Below that horizon, the cabin's clear, concise layout is
dominated by a touchscreen interface front and center. On some versions it's an
eight-inch screen featuring Jaguar's new InTouch interface; Beneath the central
screen, there are strips of small buttons for core functions, thankfully marked
in big, clear letters and graphics. But on top models it's a larger
10.3-inch screen paired with another 12.3-inch screen that replaces the gauges,
governed by InTouch Pro. Those buttons get subsumed into the touchscreen on
Pro.
With trim and color options, the XF can seem as sober as a
big German sedan, in black-on-black tones—or lively and lush, with a
red-and-black pairing. For a paler environment, there's a whitewashed-wood
treatment that doesn't do the XF dash many favors—especially on the console,
where it floats the rotary shift controller in a sea of wan-looking trim.

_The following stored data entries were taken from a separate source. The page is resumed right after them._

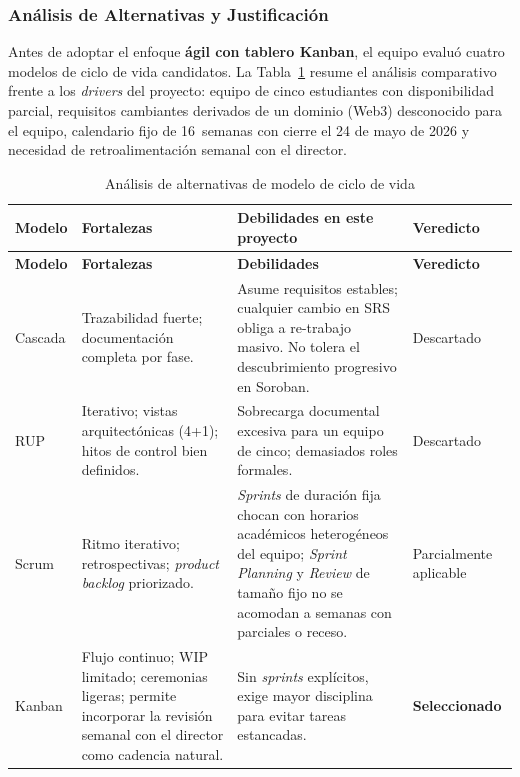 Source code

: \documentclass[12pt,oneside]{report}
\begin{document}
      \subsubsection{Análisis de Alternativas y Justificación}
      \label{subsubsec:analisis-ciclo-vida}

      Antes de adoptar el enfoque \textbf{ágil con tablero Kanban}, el equipo evaluó cuatro modelos de ciclo de vida candidatos. La Tabla~\ref{tab:alt-ciclo-vida} resume el análisis comparativo frente a los \textit{drivers} del proyecto: equipo de cinco estudiantes con disponibilidad parcial, requisitos cambiantes derivados de un dominio (Web3) desconocido para el equipo, calendario fijo de 16~semanas con cierre el 24 de mayo de 2026 y necesidad de retroalimentación semanal con el director.

      \begin{longtable}{@{}p{3.0cm} p{4.5cm} p{4.0cm} p{3.0cm}@{}}
        \caption{Análisis de alternativas de modelo de ciclo de vida}
        \label{tab:alt-ciclo-vida}\\
        \toprule
        \textbf{Modelo} & \textbf{Fortalezas} & \textbf{Debilidades en este proyecto} & \textbf{Veredicto}\\
        \midrule
        \endfirsthead
        \toprule
        \textbf{Modelo} & \textbf{Fortalezas} & \textbf{Debilidades} & \textbf{Veredicto}\\
        \midrule
        \endhead
        \bottomrule
        \endfoot
        Cascada \cite{royce1970} & Trazabilidad fuerte; documentación completa por fase. & Asume requisitos estables; cualquier cambio en SRS obliga a re-trabajo masivo. No tolera el descubrimiento progresivo en Soroban. & Descartado\\
        RUP \cite{kruchten2003} & Iterativo; vistas arquitectónicas (4+1); hitos de control bien definidos. & Sobrecarga documental excesiva para un equipo de cinco; demasiados roles formales. & Descartado\\
        Scrum \cite{schwaber2020} & Ritmo iterativo; retrospectivas; \textit{product backlog} priorizado. & \textit{Sprints} de duración fija chocan con horarios académicos heterogéneos del equipo; \textit{Sprint Planning} y \textit{Review} de tamaño fijo no se acomodan a semanas con parciales o receso. & Parcialmente aplicable\\
        Kanban \cite{anderson2010,brechner2015} & Flujo continuo; WIP limitado; ceremonias ligeras; permite incorporar la revisión semanal con el director como cadencia natural. & Sin \textit{sprints} explícitos, exige mayor disciplina para evitar tareas estancadas. & \textbf{Seleccionado}\\
      \end{longtable}
\end{document}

2016 Jaguar XF: performance stats
At launch this fall, the U.S. versions of the XF will come
with a choice between a supercharged V-6 engine in two power ratings, with
either 340 horsepower or 380 horsepower, both turning in an identical 332
pound-feet of torque.
In calendar-year 2016, a turbodiesel four-cylinder with 178
hp and 317 lb-ft of torque will go on sale, with mileage estimates offered by
Jaguar of more than 40 miles per gallon on the EPA highway cycle. Even gas
models will post up to a 9-percent mileage gain, Jaguar says, with EPA
estimates for rear-drive models at 20/30 mpg, or 24 mpg combined.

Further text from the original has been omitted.